Task instructions: Say how many of the lines below include the word "around", and write nothing else.

Source texts of formatted documents:

━━━━

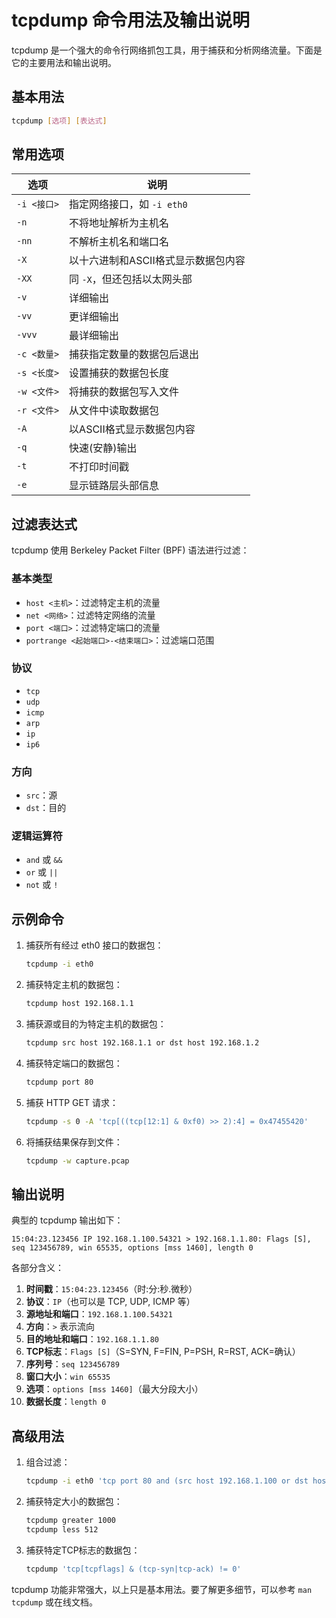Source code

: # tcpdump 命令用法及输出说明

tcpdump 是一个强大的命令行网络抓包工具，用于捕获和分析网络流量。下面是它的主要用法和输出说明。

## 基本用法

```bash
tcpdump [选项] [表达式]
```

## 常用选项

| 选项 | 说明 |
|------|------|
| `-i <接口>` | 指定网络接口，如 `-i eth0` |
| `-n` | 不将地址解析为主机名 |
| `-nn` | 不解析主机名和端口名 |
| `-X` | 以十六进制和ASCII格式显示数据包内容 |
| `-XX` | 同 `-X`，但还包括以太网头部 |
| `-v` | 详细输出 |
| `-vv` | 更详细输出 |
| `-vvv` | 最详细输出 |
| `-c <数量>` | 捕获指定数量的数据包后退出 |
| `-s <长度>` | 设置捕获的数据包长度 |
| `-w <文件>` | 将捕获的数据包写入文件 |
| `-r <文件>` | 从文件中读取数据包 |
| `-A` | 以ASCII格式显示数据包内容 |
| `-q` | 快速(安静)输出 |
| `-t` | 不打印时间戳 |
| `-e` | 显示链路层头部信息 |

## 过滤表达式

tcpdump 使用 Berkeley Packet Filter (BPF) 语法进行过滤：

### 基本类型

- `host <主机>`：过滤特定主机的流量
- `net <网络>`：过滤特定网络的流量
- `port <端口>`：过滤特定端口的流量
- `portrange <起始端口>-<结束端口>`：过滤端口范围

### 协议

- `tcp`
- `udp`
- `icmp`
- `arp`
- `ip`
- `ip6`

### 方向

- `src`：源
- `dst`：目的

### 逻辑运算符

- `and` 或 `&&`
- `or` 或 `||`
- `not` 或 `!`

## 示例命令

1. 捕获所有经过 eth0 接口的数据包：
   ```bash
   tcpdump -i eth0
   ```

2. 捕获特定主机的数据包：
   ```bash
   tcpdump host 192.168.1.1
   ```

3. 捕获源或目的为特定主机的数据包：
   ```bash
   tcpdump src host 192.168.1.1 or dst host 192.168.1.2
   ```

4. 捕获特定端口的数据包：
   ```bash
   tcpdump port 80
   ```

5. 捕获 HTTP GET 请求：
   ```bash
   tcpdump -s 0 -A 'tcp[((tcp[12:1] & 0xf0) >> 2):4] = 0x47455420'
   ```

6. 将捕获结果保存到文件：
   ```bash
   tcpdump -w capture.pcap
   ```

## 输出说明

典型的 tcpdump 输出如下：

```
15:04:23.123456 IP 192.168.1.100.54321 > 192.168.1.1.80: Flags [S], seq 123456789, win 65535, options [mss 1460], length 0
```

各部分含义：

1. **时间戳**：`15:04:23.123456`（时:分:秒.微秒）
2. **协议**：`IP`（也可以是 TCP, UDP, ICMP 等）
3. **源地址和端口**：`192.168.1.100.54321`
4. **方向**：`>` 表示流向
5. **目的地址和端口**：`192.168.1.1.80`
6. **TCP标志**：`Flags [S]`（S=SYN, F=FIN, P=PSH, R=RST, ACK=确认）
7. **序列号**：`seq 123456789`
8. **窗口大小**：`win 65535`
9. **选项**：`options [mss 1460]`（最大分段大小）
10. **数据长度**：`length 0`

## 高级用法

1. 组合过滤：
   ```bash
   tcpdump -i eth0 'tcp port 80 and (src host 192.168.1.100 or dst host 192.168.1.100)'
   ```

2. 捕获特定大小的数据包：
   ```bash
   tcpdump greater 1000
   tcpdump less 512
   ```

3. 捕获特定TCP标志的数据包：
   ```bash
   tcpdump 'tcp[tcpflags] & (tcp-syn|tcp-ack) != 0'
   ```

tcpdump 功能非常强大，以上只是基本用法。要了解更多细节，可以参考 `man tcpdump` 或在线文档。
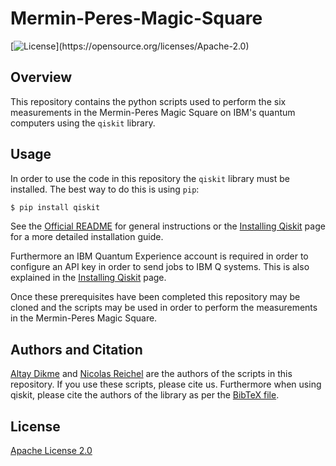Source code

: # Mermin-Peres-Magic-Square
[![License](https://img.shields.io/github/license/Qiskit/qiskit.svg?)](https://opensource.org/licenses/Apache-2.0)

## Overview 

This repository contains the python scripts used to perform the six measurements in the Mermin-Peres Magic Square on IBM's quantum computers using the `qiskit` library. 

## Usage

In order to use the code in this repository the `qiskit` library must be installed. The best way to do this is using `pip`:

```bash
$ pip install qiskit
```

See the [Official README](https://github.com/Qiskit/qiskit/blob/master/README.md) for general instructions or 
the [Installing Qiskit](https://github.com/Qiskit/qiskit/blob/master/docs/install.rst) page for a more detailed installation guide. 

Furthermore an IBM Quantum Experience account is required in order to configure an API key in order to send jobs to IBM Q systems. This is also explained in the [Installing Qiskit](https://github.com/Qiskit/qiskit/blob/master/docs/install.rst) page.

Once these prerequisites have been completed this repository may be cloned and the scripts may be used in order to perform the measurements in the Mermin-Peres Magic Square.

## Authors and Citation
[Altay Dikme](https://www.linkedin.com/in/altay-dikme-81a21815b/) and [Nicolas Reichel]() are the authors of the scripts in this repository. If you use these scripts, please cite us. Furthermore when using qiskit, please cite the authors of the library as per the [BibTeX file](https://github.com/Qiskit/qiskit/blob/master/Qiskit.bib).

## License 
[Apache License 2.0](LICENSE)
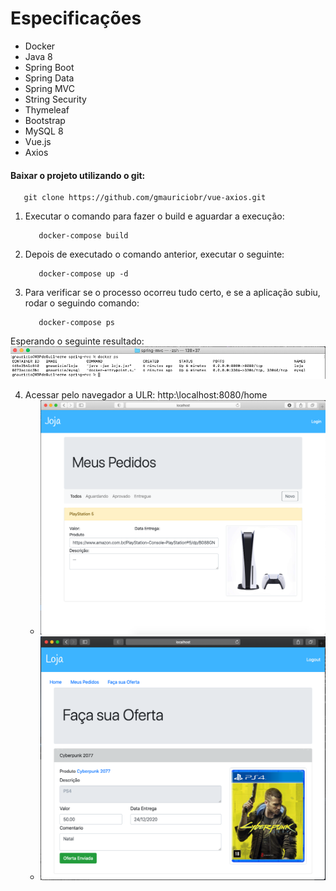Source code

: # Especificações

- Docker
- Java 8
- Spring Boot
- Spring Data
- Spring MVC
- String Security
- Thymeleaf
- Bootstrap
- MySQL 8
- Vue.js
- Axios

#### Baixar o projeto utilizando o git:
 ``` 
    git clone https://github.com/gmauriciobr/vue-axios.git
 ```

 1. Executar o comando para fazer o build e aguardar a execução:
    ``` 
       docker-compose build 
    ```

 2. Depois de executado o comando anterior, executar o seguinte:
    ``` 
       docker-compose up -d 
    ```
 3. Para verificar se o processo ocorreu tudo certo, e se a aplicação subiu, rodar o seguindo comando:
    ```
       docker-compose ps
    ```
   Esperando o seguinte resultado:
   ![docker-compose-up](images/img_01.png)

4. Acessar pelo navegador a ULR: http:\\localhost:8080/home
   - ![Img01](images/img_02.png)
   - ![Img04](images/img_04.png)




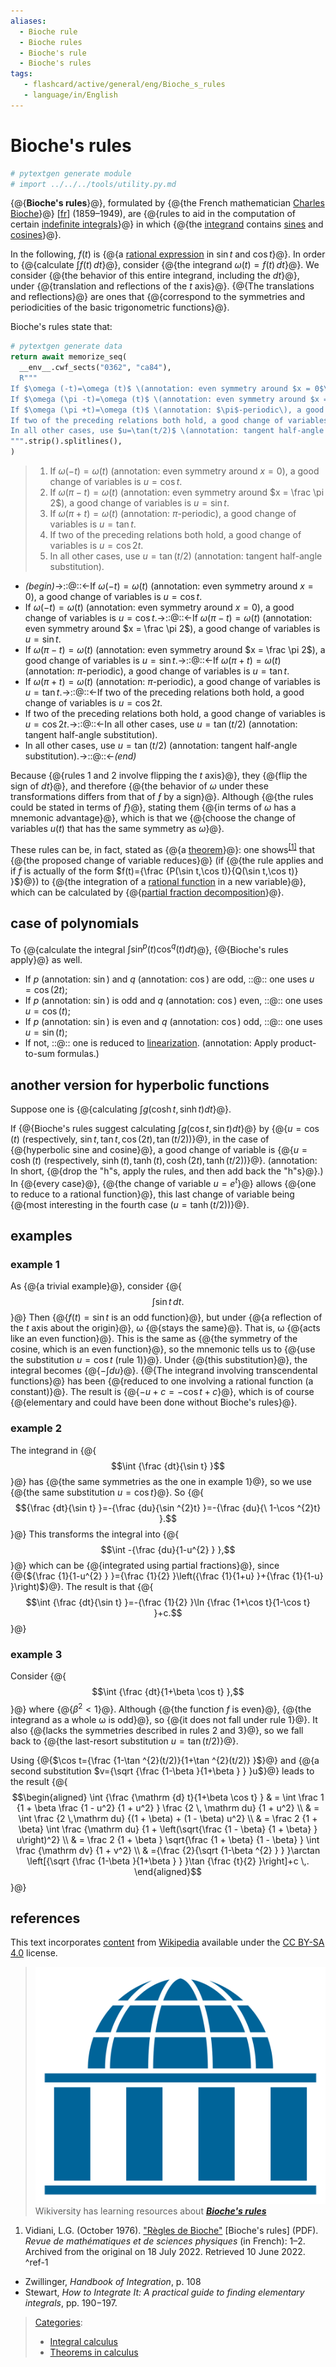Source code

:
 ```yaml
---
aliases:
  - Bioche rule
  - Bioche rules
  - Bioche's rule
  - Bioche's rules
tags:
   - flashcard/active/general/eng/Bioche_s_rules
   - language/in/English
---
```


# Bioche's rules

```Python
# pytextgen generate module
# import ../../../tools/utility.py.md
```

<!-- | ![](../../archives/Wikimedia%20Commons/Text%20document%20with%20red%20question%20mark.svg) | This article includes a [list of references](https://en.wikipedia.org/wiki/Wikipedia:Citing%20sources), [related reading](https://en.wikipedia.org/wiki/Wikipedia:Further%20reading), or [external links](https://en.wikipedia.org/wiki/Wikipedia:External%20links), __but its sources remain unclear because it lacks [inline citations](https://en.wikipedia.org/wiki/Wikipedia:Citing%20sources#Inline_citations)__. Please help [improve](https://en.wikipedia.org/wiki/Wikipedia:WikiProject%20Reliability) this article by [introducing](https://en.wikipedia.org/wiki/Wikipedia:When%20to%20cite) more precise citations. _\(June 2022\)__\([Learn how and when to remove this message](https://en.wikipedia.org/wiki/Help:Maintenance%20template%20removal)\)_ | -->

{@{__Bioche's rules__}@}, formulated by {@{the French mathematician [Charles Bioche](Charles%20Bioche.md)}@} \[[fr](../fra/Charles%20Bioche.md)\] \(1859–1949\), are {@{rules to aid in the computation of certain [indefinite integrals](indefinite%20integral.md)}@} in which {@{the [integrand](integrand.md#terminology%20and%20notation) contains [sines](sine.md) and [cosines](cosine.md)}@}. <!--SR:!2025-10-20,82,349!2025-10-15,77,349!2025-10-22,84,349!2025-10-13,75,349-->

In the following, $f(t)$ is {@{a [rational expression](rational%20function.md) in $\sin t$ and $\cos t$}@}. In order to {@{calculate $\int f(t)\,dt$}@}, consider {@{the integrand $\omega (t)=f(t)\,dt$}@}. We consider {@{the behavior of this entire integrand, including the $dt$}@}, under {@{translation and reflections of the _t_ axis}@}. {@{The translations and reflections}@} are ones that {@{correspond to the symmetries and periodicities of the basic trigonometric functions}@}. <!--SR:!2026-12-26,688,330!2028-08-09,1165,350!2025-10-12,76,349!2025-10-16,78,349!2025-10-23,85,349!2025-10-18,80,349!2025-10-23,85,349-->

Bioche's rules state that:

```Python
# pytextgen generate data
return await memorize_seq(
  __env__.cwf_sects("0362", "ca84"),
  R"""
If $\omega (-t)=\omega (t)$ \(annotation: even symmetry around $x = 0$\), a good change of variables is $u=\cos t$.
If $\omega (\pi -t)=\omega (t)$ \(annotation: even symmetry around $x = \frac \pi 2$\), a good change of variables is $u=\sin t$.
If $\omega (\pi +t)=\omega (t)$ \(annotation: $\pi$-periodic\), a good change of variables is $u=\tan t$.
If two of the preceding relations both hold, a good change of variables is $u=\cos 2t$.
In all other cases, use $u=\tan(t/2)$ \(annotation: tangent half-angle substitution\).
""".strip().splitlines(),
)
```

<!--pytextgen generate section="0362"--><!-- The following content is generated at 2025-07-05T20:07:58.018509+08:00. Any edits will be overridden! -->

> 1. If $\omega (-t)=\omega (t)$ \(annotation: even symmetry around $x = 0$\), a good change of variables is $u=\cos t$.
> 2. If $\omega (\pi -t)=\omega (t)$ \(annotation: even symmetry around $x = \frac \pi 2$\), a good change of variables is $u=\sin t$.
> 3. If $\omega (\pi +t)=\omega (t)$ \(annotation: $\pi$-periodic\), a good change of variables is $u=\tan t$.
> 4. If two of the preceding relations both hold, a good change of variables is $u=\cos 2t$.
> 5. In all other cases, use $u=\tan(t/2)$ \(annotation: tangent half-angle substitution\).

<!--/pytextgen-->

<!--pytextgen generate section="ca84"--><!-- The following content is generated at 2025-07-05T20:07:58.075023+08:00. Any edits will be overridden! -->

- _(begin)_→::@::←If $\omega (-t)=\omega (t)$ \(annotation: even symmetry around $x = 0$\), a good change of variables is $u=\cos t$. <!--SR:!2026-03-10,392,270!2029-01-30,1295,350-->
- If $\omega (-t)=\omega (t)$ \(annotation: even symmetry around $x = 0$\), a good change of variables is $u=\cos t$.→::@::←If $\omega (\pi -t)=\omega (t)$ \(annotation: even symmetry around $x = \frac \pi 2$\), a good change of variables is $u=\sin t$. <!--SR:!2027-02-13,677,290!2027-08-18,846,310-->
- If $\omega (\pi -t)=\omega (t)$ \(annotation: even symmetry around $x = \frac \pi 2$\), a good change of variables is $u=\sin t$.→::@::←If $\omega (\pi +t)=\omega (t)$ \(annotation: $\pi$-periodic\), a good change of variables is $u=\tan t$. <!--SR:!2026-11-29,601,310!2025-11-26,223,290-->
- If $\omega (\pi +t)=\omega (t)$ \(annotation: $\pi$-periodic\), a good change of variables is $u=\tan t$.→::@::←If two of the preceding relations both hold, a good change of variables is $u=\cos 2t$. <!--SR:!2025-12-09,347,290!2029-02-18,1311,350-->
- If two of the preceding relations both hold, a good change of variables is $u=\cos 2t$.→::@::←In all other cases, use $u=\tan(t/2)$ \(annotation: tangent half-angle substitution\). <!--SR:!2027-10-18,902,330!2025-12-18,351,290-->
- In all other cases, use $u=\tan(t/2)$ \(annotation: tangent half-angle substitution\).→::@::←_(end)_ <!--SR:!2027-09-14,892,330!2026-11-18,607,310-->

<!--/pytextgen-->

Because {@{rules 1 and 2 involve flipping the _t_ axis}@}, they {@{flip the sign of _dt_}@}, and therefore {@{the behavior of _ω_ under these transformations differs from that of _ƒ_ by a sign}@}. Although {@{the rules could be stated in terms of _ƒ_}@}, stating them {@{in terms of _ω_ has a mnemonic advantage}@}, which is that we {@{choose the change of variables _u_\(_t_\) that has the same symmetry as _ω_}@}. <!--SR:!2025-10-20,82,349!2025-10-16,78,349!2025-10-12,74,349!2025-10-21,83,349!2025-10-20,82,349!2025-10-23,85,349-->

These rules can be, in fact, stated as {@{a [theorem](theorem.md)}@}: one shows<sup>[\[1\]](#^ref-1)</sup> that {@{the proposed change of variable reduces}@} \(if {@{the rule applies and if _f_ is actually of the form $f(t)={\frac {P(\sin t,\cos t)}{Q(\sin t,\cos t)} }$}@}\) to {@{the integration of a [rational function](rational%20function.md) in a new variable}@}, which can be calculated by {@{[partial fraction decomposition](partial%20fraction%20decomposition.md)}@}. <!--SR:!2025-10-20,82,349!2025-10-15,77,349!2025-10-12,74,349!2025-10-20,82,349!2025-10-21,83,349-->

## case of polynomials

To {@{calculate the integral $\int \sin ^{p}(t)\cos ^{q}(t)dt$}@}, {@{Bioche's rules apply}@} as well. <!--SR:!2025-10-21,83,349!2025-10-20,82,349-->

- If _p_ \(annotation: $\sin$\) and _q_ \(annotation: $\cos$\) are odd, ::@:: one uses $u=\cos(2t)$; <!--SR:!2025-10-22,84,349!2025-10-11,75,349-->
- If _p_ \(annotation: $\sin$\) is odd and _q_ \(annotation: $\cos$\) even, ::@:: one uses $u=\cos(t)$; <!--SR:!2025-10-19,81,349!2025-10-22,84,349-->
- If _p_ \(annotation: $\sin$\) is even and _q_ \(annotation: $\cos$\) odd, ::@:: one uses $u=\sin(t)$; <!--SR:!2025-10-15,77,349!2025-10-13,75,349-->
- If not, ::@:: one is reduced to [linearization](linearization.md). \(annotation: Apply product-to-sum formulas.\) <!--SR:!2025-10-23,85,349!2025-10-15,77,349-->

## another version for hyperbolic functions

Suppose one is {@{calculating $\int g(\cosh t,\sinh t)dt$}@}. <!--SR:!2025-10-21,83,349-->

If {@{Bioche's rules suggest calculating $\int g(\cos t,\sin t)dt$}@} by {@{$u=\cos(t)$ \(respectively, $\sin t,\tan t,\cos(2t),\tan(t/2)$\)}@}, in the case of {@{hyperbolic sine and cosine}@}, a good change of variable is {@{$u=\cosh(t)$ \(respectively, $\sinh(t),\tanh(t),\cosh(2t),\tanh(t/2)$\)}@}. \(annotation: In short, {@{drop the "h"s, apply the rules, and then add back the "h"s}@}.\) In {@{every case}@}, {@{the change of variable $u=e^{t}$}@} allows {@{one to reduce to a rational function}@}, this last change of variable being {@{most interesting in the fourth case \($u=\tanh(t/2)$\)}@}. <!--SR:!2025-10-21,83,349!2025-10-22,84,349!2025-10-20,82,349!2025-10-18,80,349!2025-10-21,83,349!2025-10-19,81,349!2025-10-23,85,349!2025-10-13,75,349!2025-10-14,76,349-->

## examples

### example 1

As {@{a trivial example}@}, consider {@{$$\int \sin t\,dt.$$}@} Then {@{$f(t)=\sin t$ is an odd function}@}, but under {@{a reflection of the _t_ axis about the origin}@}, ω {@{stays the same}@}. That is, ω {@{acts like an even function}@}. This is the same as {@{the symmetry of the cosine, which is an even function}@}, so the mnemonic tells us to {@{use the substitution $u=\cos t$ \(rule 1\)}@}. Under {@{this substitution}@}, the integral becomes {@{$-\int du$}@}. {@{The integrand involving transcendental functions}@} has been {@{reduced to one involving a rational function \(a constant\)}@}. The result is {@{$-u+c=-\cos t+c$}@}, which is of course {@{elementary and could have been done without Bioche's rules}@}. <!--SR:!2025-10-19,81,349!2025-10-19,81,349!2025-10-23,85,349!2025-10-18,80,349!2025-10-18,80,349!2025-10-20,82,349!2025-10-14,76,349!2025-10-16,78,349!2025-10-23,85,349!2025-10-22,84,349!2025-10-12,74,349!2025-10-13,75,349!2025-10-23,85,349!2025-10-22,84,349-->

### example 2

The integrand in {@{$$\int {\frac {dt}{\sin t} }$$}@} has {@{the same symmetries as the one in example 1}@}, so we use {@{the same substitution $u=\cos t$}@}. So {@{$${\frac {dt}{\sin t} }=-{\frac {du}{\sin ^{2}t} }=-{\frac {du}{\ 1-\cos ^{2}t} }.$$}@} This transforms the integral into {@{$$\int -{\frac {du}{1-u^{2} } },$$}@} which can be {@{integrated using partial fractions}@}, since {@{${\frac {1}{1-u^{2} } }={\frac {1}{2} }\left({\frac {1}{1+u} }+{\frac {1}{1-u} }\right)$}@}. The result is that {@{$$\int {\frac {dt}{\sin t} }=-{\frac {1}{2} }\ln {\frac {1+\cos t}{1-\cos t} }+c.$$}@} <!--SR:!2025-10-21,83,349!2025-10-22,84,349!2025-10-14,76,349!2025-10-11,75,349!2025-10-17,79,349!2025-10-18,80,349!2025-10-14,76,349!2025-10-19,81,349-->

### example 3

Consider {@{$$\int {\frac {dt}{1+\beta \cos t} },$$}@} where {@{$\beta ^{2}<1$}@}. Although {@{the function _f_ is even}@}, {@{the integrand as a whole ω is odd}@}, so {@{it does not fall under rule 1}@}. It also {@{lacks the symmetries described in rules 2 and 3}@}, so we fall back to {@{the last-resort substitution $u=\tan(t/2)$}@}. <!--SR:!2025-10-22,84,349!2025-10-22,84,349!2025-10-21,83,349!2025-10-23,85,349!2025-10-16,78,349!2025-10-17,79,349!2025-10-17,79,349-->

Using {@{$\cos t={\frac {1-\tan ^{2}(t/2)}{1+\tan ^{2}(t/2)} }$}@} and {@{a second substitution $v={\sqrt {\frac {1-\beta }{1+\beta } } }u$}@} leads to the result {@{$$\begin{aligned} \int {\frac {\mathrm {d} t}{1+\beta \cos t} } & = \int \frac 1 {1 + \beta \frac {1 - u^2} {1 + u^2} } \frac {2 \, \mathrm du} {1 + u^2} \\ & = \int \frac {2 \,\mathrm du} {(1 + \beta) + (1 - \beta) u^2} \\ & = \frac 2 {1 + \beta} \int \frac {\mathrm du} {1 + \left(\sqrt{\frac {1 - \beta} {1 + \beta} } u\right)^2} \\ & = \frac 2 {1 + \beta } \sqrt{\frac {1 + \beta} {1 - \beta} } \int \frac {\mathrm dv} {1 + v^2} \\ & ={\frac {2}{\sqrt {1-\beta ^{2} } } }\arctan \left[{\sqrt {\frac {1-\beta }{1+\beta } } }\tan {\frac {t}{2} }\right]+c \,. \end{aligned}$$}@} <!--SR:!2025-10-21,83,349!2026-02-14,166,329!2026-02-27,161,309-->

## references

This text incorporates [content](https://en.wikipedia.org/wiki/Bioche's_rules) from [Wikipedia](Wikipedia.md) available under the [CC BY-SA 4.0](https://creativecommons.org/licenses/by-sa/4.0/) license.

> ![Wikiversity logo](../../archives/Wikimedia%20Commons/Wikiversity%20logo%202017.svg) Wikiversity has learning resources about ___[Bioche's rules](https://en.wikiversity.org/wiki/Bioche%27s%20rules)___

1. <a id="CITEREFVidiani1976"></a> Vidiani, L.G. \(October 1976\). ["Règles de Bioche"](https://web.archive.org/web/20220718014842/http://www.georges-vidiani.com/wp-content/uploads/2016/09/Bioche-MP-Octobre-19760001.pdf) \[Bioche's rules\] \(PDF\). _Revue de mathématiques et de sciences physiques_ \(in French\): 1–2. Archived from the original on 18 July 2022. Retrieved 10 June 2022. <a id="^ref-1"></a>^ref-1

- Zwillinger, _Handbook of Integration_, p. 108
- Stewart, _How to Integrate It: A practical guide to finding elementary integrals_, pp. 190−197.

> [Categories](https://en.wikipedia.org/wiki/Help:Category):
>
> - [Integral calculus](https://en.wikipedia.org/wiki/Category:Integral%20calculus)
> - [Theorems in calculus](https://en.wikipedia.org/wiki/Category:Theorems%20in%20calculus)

━━━━

Result for this exercise: 7